[[ Dataset records, beginning ]]

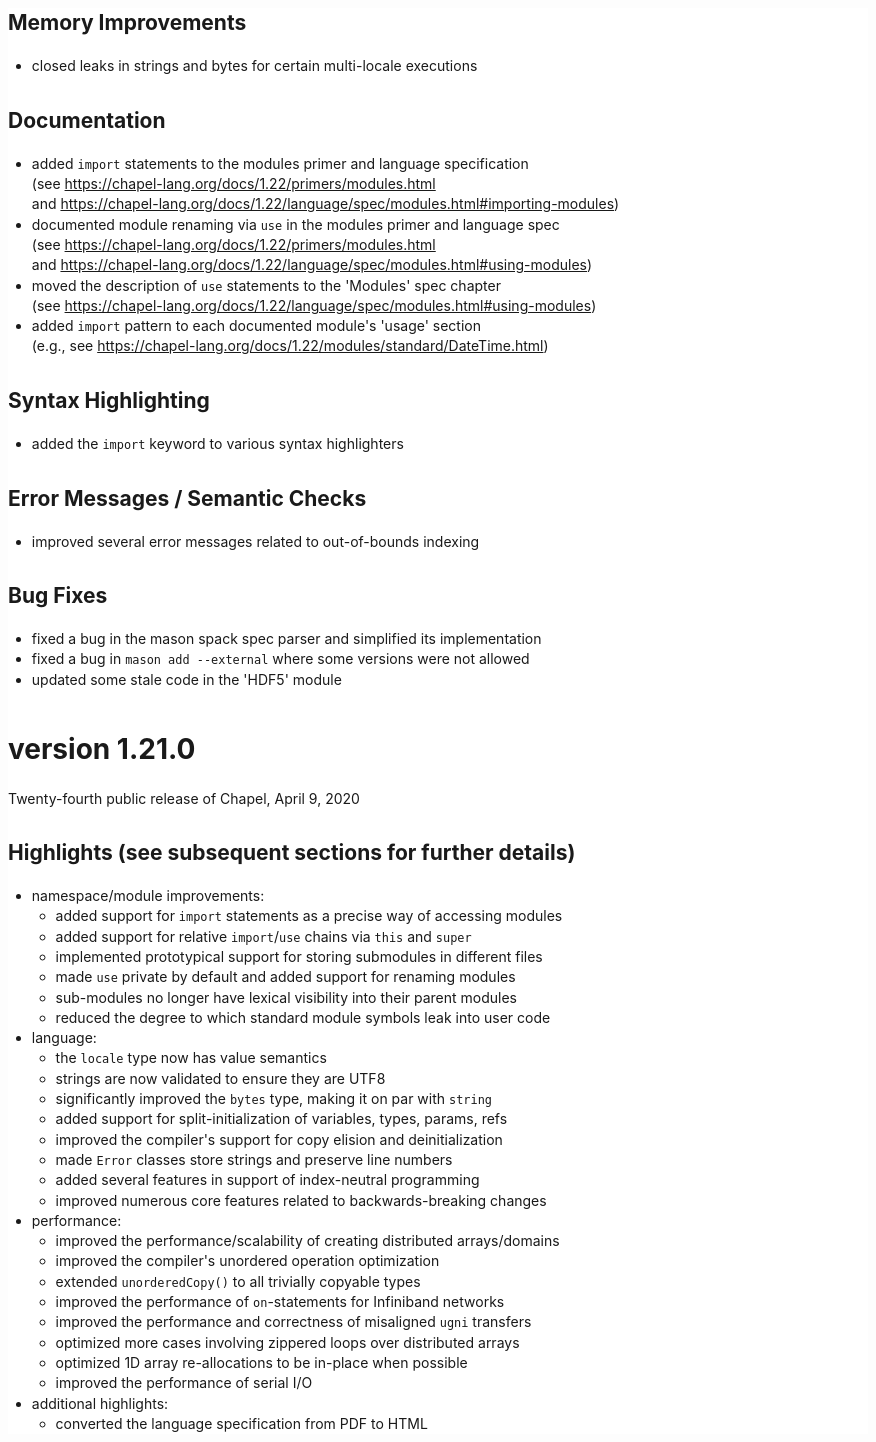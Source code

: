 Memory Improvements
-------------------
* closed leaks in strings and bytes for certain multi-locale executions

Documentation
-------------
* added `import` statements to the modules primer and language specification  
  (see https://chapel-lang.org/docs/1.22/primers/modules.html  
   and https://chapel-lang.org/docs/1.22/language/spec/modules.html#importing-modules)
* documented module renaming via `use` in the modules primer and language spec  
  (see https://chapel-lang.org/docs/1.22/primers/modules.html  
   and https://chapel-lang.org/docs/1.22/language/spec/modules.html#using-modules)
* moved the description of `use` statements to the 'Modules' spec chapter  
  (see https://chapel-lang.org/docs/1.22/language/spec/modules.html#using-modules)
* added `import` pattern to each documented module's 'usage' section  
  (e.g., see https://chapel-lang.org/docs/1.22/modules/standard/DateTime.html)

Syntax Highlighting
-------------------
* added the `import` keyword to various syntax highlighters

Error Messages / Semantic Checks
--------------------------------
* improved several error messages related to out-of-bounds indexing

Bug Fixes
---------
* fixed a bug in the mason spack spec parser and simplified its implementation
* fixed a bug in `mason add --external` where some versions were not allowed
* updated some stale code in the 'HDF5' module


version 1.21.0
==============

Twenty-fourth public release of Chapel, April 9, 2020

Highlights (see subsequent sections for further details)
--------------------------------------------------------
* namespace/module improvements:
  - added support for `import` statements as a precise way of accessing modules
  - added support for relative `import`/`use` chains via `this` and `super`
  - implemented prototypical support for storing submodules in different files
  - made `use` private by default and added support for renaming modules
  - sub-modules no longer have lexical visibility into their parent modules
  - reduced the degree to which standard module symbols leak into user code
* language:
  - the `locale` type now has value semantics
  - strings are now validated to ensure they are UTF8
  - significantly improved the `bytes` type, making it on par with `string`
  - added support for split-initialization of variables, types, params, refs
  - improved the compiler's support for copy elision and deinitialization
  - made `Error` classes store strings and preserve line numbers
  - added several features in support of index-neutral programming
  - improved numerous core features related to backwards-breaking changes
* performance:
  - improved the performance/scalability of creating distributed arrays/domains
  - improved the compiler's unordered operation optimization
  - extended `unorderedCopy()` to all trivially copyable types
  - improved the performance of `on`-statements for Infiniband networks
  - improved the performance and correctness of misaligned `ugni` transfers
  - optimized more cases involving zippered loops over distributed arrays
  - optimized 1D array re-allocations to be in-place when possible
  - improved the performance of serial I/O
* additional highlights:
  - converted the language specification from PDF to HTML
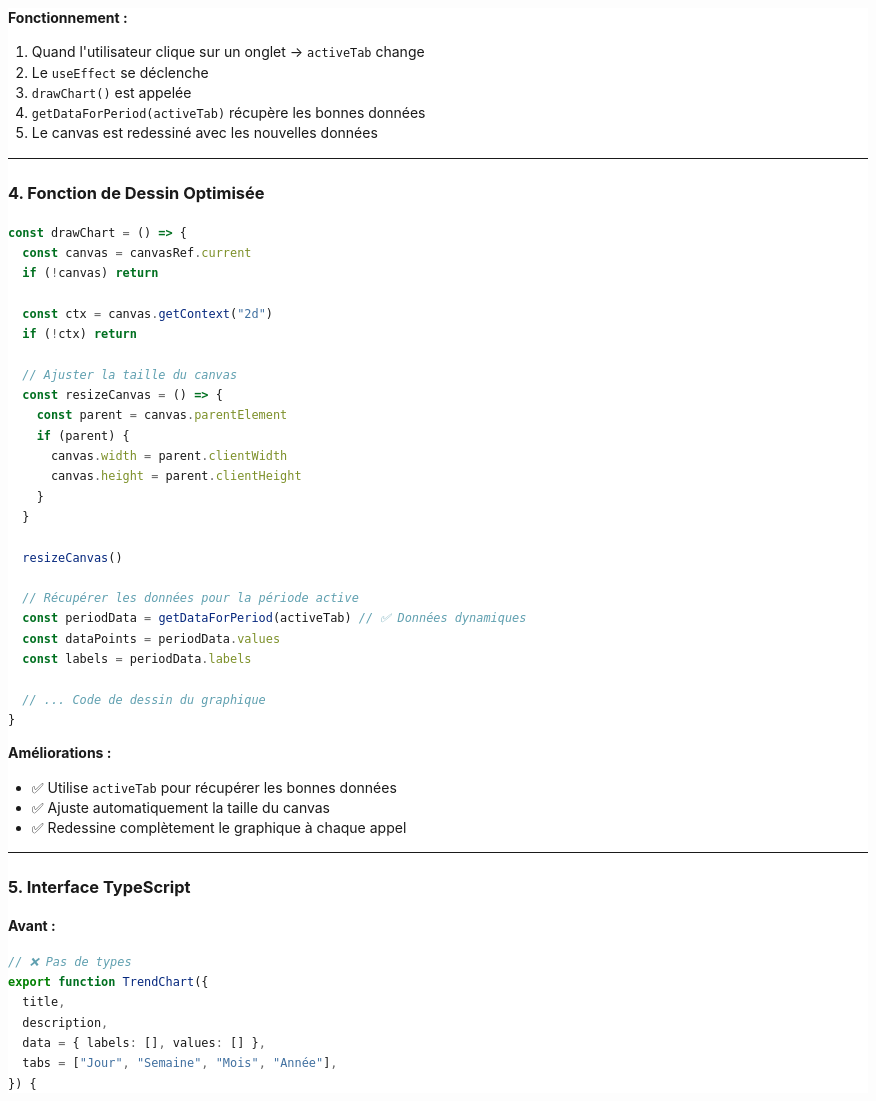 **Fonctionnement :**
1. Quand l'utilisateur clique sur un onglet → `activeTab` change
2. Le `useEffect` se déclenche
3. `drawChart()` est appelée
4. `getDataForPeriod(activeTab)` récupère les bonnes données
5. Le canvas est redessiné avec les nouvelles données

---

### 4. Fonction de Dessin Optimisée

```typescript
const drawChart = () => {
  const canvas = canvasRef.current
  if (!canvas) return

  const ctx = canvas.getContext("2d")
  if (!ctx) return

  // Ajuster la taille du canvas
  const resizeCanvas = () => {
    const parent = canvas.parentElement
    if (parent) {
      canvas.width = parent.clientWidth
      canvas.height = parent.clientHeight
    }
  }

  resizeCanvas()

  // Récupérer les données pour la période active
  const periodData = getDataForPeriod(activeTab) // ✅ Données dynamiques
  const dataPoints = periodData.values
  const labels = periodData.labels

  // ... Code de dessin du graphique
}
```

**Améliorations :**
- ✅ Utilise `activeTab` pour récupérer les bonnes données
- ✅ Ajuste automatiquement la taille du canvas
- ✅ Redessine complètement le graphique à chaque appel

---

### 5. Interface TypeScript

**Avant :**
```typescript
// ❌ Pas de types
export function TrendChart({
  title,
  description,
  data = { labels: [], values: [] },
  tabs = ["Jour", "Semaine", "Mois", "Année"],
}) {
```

[[ Dataset records, end ]]
[[ Dataset records, beginning ]]

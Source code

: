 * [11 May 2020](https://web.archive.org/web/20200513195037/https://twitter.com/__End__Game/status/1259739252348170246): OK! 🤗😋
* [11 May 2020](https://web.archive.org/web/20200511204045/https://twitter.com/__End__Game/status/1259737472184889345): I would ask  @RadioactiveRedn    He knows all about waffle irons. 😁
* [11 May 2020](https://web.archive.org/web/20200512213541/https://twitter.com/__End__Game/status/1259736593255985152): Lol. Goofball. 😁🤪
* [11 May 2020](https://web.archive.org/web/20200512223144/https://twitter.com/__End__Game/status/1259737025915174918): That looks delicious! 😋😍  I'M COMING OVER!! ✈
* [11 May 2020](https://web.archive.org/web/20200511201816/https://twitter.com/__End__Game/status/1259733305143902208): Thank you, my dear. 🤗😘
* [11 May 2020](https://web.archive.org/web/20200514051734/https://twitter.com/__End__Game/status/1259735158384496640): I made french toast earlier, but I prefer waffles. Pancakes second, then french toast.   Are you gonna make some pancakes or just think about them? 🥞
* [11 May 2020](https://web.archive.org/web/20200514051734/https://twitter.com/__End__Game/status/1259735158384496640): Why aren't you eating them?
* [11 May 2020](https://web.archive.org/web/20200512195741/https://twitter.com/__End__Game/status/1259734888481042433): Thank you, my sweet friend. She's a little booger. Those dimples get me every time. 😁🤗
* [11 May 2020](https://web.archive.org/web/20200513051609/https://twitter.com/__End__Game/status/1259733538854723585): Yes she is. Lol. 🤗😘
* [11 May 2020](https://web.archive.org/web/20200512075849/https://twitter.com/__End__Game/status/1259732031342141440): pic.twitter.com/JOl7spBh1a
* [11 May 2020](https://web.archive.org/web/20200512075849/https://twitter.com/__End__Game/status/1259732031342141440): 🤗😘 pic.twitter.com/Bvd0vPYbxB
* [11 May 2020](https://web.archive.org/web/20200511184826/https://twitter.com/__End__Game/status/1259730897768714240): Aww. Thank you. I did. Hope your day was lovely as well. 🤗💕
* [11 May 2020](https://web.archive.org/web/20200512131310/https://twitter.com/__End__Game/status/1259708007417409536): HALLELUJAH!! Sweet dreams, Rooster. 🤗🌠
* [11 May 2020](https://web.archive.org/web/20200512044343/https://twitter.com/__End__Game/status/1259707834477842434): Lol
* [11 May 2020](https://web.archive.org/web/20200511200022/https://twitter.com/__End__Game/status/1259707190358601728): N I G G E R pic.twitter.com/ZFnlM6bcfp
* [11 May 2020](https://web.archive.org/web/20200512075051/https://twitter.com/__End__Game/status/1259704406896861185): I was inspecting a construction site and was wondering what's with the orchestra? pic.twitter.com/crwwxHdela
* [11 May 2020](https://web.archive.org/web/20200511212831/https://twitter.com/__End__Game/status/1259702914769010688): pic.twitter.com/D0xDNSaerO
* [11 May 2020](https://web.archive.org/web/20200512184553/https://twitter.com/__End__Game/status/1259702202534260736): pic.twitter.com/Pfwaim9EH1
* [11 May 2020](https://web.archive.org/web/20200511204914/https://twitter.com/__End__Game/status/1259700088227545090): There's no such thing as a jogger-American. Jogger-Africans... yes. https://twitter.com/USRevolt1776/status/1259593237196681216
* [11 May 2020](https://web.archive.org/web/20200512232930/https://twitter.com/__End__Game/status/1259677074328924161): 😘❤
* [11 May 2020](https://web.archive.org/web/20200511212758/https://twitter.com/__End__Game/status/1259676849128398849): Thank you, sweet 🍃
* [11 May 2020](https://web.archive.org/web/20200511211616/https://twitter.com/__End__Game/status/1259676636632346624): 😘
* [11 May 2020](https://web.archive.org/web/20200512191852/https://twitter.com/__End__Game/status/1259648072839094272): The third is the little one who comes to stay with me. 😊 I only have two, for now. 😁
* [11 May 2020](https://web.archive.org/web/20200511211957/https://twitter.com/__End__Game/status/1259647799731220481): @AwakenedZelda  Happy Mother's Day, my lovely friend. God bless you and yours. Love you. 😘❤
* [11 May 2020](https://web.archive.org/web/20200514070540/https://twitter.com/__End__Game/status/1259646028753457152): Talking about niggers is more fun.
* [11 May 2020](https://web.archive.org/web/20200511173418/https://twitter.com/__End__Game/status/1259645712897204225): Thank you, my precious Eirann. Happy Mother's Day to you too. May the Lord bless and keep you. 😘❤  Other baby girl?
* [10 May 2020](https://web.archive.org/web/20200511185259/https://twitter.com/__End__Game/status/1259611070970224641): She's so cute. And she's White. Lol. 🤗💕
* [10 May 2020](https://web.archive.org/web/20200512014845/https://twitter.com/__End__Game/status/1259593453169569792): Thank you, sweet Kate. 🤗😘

[[ Dataset records, end ]]

## [What you should do]
Gather and copy every line of the data in which the string "some" is found.

## [Reply to the task]
* fixed a bug in `mason add --external` where some versions were not allowed
* updated some stale code in the 'HDF5' module
* [11 May 2020](https://web.archive.org/web/20200514051734/https://twitter.com/__End__Game/status/1259735158384496640): I made french toast earlier, but I prefer waffles. Pancakes second, then french toast.   Are you gonna make some pancakes or just think about them? 🥞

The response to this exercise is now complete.